EUR/CHF Forecast February 3, 2016, Technical Analysis

The EUR/CHF pair initially rose during the course of the session on Tuesday, but turned back around to form a bit of a shooting star. Because of that, the market looks as if it is ready to pull back, but the 1.10 level below should be a massive support level that the market will respect. We like pullbacks in order to take advantage of value in the Euro as we have certainly broken out above massive resistance. Because of this, the market should continue to go higher over the longer term so we like the idea of buying pullbacks that show signs of support.
We also like breaking above the top of the shooting star as a reason to start buying as well.
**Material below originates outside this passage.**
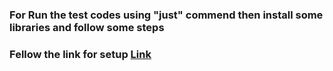 ### For Run the test codes using "just" commend then install some libraries and follow some steps
### Fellow the link for setup [Link](https://gist.github.com/Galldamez/e9af622449aa56c63c60cef7a4d59144)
We believe that eventually this pair does go all the way to the 1.20 level, as it is where the Swiss National Bank abandoning its currency peg. There has been a bit of a vacuum as far as ordered are concerned, so we feel that it’s only a matter of time before the market grind its way to the aforementioned 1.20 level. Ultimately, this is a market that should be one of the best trades the sheer, and although we fully anticipate seeing this market go much higher, we do recognize that it will be a straight shot higher, so what we are choosing to do is add to this position every time we pullback with just small amounts. Eventually, we will have a large amount when it comes to the trade size and we will take advantage of that way higher.
Ultimately, we also have the ability to be patient in this trade, because it was such an obvious and important breakout. Ultimately, this is a market that is being supported by the Swiss national bank as well from we can tell, so at this point in time this is a “buy only” type situation and to be honest we don’t really see an opportunity to sell anyway. This is probably going to be one of our favorite trades this year.